* _Task statement_: Pull every line holding the word "style" out of the data and copy it.

* _Saved entries_:
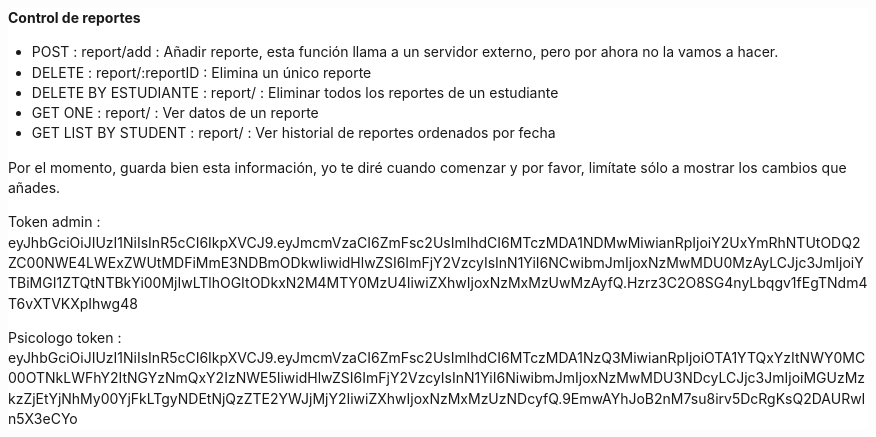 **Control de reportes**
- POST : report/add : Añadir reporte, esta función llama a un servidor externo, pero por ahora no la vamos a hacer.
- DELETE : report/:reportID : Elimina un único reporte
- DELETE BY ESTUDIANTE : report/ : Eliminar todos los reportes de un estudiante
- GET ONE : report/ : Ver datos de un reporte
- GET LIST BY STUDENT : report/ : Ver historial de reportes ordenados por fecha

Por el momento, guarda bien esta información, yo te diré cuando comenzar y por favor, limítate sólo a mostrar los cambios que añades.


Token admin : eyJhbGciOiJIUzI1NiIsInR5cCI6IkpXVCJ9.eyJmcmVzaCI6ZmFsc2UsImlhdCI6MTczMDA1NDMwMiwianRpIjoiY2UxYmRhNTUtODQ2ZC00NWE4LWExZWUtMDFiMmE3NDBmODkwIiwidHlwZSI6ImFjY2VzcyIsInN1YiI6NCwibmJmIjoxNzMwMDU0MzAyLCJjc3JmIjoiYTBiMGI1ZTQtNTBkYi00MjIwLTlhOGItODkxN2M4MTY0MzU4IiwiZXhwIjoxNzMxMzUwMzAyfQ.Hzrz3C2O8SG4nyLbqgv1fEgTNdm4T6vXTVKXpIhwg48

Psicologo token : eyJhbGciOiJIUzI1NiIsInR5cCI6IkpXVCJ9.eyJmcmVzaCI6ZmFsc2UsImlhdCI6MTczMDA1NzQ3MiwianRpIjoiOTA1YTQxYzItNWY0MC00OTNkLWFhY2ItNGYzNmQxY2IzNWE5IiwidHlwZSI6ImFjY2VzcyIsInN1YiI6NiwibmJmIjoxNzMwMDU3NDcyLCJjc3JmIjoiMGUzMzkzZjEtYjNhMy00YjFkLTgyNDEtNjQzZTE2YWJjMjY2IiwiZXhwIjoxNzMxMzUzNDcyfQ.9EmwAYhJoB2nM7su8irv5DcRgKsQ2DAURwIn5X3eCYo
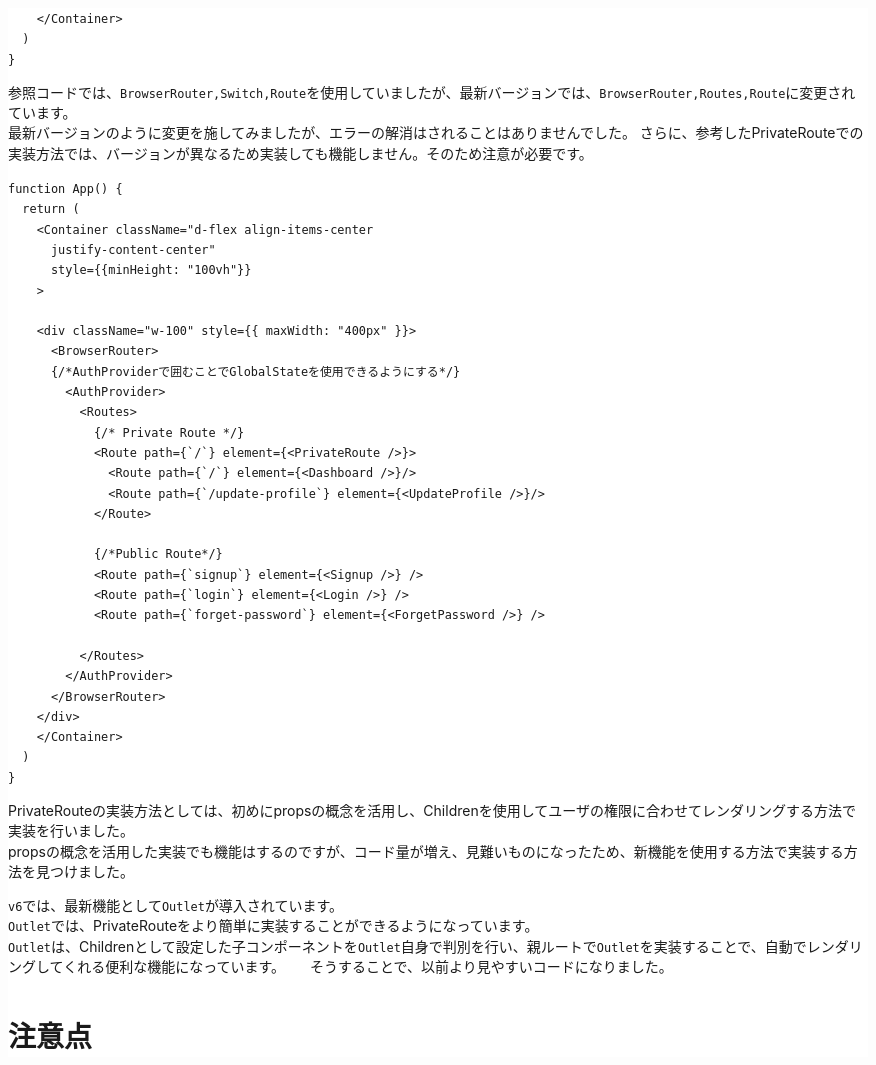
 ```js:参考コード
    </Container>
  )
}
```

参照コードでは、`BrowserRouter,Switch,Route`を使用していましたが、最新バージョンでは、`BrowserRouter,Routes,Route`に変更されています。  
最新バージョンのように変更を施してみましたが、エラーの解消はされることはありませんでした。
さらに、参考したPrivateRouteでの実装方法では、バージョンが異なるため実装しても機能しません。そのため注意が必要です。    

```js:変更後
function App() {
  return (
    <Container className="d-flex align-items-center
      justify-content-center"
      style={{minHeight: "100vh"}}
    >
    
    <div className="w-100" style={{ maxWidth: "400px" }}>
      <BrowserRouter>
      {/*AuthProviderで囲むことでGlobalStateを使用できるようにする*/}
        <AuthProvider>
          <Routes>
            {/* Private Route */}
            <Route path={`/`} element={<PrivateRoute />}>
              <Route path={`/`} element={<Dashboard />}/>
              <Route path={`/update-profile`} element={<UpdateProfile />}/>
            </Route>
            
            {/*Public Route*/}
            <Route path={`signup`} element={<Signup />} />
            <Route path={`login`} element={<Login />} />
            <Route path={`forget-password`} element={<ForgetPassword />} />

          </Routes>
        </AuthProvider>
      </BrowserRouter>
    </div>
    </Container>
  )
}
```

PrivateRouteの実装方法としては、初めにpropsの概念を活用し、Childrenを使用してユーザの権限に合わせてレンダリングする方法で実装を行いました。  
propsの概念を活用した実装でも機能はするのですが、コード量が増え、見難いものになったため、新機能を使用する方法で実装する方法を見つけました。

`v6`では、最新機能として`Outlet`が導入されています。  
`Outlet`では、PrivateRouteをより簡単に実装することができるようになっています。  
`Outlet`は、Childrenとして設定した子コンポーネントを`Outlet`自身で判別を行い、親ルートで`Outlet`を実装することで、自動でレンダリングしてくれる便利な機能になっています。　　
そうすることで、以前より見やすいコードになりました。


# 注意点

* _Answer section_:
      style={{minHeight: "100vh"}}
    <div className="w-100" style={{ maxWidth: "400px" }}>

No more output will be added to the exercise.